Avec un portefeuille de microcrédits trois fois inférieur à celui du Congo et près de six fois plus faible que celui du Cameroun, le Gabon apparaît comme un acteur secondaire dans un secteur pourtant conçu pour irriguer les économies locales, soutenir l’entrepreneuriat de base et favoriser l’inclusion financière. À l’échelle sous-régionale, cette faiblesse traduit un retard structurel dans le déploiement et la densité des EMF sur le territoire national.

Un outil clé dans un contexte de crédit bancaire restreint

Ce constat chiffré ne doit toutefois pas masquer l’enjeu stratégique que représente la microfinance pour le Gabon. Dans un pays où l’accès au crédit bancaire classique demeure limité, notamment pour les très petites entreprises, les commerçants et les acteurs de l’économie informelle, les EMF constituent souvent le seul canal de financement accessible.
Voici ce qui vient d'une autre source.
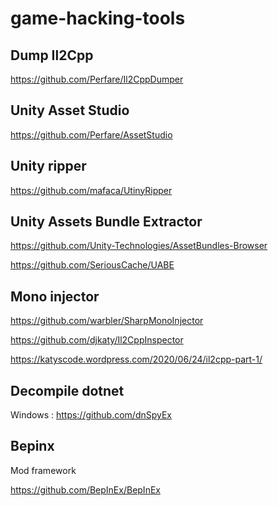 # game-hacking-tools

## Dump Il2Cpp

https://github.com/Perfare/Il2CppDumper

## Unity Asset Studio

https://github.com/Perfare/AssetStudio 


## Unity ripper

https://github.com/mafaca/UtinyRipper


## Unity Assets Bundle Extractor

https://github.com/Unity-Technologies/AssetBundles-Browser

https://github.com/SeriousCache/UABE


## Mono injector

https://github.com/warbler/SharpMonoInjector

https://github.com/djkaty/Il2CppInspector

https://katyscode.wordpress.com/2020/06/24/il2cpp-part-1/


## Decompile dotnet

Windows : https://github.com/dnSpyEx

## Bepinx

Mod framework

https://github.com/BepInEx/BepInEx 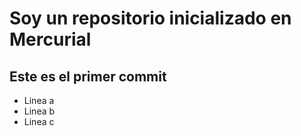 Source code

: # Soy un repositorio inicializado en Mercurial
## Este es el primer commit
+ Linea a
+ Linea b
+ Linea c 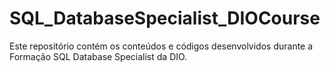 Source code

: # SQL_DatabaseSpecialist_DIOCourse
Este repositório contém os conteúdos e códigos desenvolvidos durante a Formação SQL Database Specialist da DIO. 
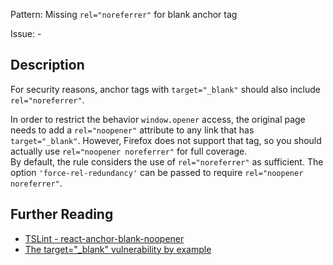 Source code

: Pattern: Missing `rel="noreferrer"` for blank anchor tag

Issue: -

## Description

For security reasons, anchor tags with `target="_blank"` should also include `rel="noreferrer"`. 

In order to restrict the behavior `window.opener` access, the original page needs to add a
`rel="noopener"` attribute to any link that has `target="_blank"`.
However, Firefox does not support that tag, so you should actually use
`rel="noopener noreferrer"` for full coverage.  
By default, the rule considers the use of `rel="noreferrer"` as
sufficient. The option `'force-rel-redundancy'` can be passed to require
`rel="noopener noreferrer"`.

## Further Reading

* [TSLint - react-anchor-blank-noopener](https://github.com/microsoft/tslint-microsoft-contrib/blob/master/README.md#supported-rules)
* [The target="_blank" vulnerability by example](https://dev.to/ben/the-targetblank-vulnerability-by-example) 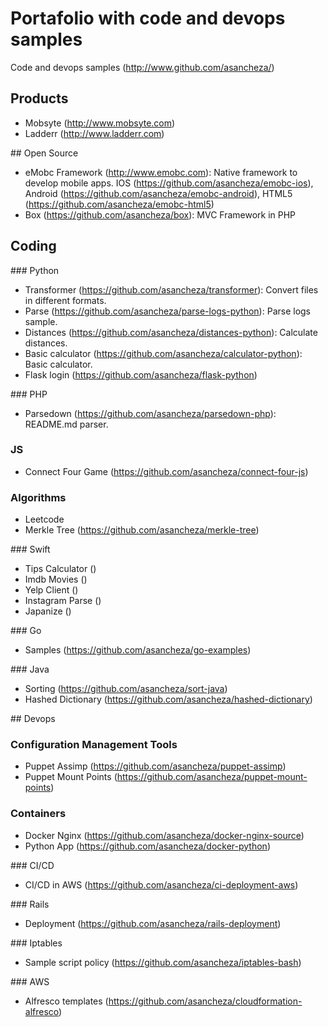 # Portafolio with code and devops samples

Code and devops samples (http://www.github.com/asancheza/)

## Products

- Mobsyte (http://www.mobsyte.com)
- Ladderr (http://www.ladderr.com)

## Open Source

- eMobc Framework (http://www.emobc.com): Native framework to develop mobile apps. IOS (https://github.com/asancheza/emobc-ios), Android (https://github.com/asancheza/emobc-android), HTML5 (https://github.com/asancheza/emobc-html5)
- Box (https://github.com/asancheza/box): MVC Framework in PHP

## Coding

### Python

- Transformer (https://github.com/asancheza/transformer): Convert files in different formats.
- Parse (https://github.com/asancheza/parse-logs-python): Parse logs sample.
- Distances (https://github.com/asancheza/distances-python): Calculate distances.
- Basic calculator (https://github.com/asancheza/calculator-python): Basic calculator.
- Flask login (https://github.com/asancheza/flask-python)

### PHP

- Parsedown (https://github.com/asancheza/parsedown-php): README.md parser.

### JS

- Connect Four Game (https://github.com/asancheza/connect-four-js)

### Algorithms

- Leetcode 
- Merkle Tree (https://github.com/asancheza/merkle-tree)

### Swift

- Tips Calculator ()
- Imdb Movies ()
- Yelp Client ()
- Instagram Parse ()
- Japanize ()

### Go

- Samples (https://github.com/asancheza/go-examples)

### Java

- Sorting (https://github.com/asancheza/sort-java)
- Hashed Dictionary (https://github.com/asancheza/hashed-dictionary)

## Devops
### Configuration Management Tools

- Puppet Assimp (https://github.com/asancheza/puppet-assimp)
- Puppet Mount Points (https://github.com/asancheza/puppet-mount-points)

### Containers

- Docker Nginx (https://github.com/asancheza/docker-nginx-source)
- Python App (https://github.com/asancheza/docker-python)

### CI/CD

- CI/CD in AWS (https://github.com/asancheza/ci-deployment-aws)

### Rails 

- Deployment (https://github.com/asancheza/rails-deployment)

### Iptables

- Sample script policy (https://github.com/asancheza/iptables-bash)

### AWS

- Alfresco templates (https://github.com/asancheza/cloudformation-alfresco)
Ils jouent un rôle essentiel dans la création d’activités génératrices de revenus, l’auto-emploi et la résilience économique des ménages.

La faiblesse relative du portefeuille gabonais révèle ainsi moins une absence de besoins qu’un déficit d’offre structurée, de couverture territoriale et de confiance durable entre institutions de microfinance et emprunteurs.
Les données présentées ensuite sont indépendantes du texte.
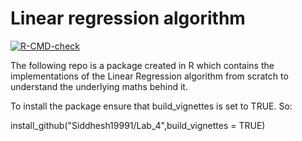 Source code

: # Linear regression algorithm 
<!-- badges: start -->
[![R-CMD-check](https://github.com/Siddhesh19991/Lab_4/actions/workflows/R-CMD-check.yaml/badge.svg)](https://github.com/Siddhesh19991/Lab_4/actions/workflows/R-CMD-check.yaml)
<!-- badges: end -->


The following repo is a package created in R which contains the implementations of the Linear Regression algorithm from scratch to understand the underlying maths behind it. 


To install the package ensure that build_vignettes is set to TRUE. So: 

install_github("Siddhesh19991/Lab_4",build_vignettes = TRUE) 
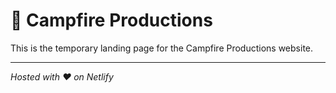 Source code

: # 🌟 Campfire Productions
This is the temporary landing page for the Campfire Productions website. 

---

*Hosted with ❤ on Netlify* 
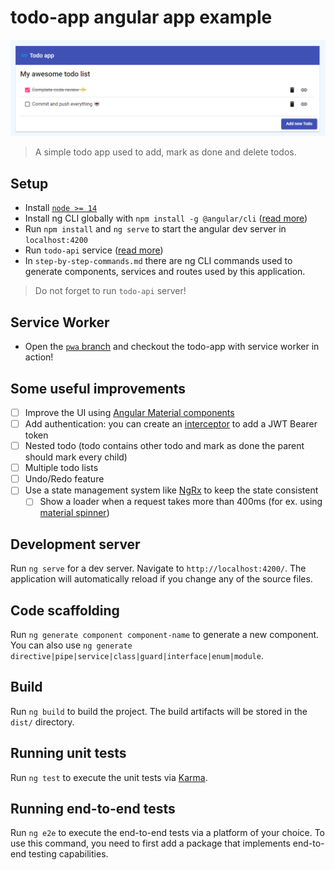 # todo-app angular app example

![todo-app Angular Preview](docs/preview.png)

> A simple todo app used to add, mark as done and delete todos.

## Setup

* Install [`node >= 14`](https://nodejs.org/en/download/)
* Install ng CLI globally with `npm install -g @angular/cli` ([read more](https://angular.io/cli))
* Run `npm install` and `ng serve` to start the angular dev server in `localhost:4200`
* Run `todo-api` service ([read more](https://github.com/RBTech-dev/ng-intro/tree/main/todo-api/README.md))
* In `step-by-step-commands.md` there are ng CLI commands used to generate components, services and routes used by this application.

> Do not forget to run `todo-api` server!

## Service Worker

* Open the [`pwa` branch](https://github.com/RBTech-dev/ng-intro/tree/pwa/todo-app#startdebug-service-worker) and checkout the todo-app with service worker in action!

## Some useful improvements

* [ ] Improve the UI using [Angular Material components](https://material.angular.io/components)
* [ ] Add authentication: you can create an [interceptor](https://angular.io/api/common/http/HttpInterceptor) to add a JWT Bearer token
* [ ] Nested todo (todo contains other todo and mark as done the parent should mark every child)
* [ ] Multiple todo lists
* [ ] Undo/Redo feature
* [ ] Use a state management system like [NgRx](https://ngrx.io/) to keep the state consistent
  * [ ] Show a loader when a request takes more than 400ms (for ex. using [material spinner](https://material.angular.io/components/progress-spinner/examples#progress-spinner-overview))

## Development server

Run `ng serve` for a dev server. Navigate to `http://localhost:4200/`. The application will automatically reload if you change any of the source files.

## Code scaffolding

Run `ng generate component component-name` to generate a new component. You can also use `ng generate directive|pipe|service|class|guard|interface|enum|module`.

## Build

Run `ng build` to build the project. The build artifacts will be stored in the `dist/` directory.

## Running unit tests

Run `ng test` to execute the unit tests via [Karma](https://karma-runner.github.io).

## Running end-to-end tests

Run `ng e2e` to execute the end-to-end tests via a platform of your choice. To use this command, you need to first add a package that implements end-to-end testing capabilities.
Un secteur actif mais fragile

La BEAC relève par ailleurs que le Gabon contribue à hauteur de 7 % à la dégradation du portefeuille régional de microfinance. Un indicateur qui souligne la fragilité du secteur, exposé à des risques élevés de défaut et de recouvrement. Cette situation reflète à la fois la précarité des bénéficiaires, la volatilité des activités financées et parfois des pratiques de gestion insuffisamment robustes au sein de certains EMF.
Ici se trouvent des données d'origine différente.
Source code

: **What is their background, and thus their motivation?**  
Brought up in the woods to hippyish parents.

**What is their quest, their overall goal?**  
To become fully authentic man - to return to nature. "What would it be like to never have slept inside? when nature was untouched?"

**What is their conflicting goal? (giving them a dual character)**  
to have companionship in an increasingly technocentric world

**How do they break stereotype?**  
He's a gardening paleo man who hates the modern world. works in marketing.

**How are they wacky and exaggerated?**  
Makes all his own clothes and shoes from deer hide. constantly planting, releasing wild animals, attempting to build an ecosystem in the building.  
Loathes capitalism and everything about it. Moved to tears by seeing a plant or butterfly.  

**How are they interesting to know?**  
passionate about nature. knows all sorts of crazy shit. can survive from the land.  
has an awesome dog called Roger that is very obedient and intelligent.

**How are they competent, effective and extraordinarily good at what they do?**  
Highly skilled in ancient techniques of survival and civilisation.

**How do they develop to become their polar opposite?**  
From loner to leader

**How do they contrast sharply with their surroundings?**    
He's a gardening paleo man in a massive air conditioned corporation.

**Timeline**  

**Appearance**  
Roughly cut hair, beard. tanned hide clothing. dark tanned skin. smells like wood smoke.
Ce niveau de risque, s’il n’est pas maîtrisé, freine l’expansion du secteur et limite sa capacité à jouer pleinement son rôle de levier économique.

Renforcer l’encadrement et élargir l’accès

Face à ces déséquilibres, la COBAC et les autorités monétaires appellent à un renforcement de l’encadrement prudentiel, conformément aux réformes en cours dans la sous-région. Pour le Gabon, l’enjeu est double : sécuriser le secteur pour réduire les risques systémiques, tout en stimulant son développement.

Cela passe notamment par l’encouragement à l’implantation d’EMF viables dans les zones rurales et périurbaines, encore largement sous-desservies, mais aussi par une meilleure professionnalisation des acteurs, l’amélioration des mécanismes de recouvrement et une éducation financière accrue des bénéficiaires.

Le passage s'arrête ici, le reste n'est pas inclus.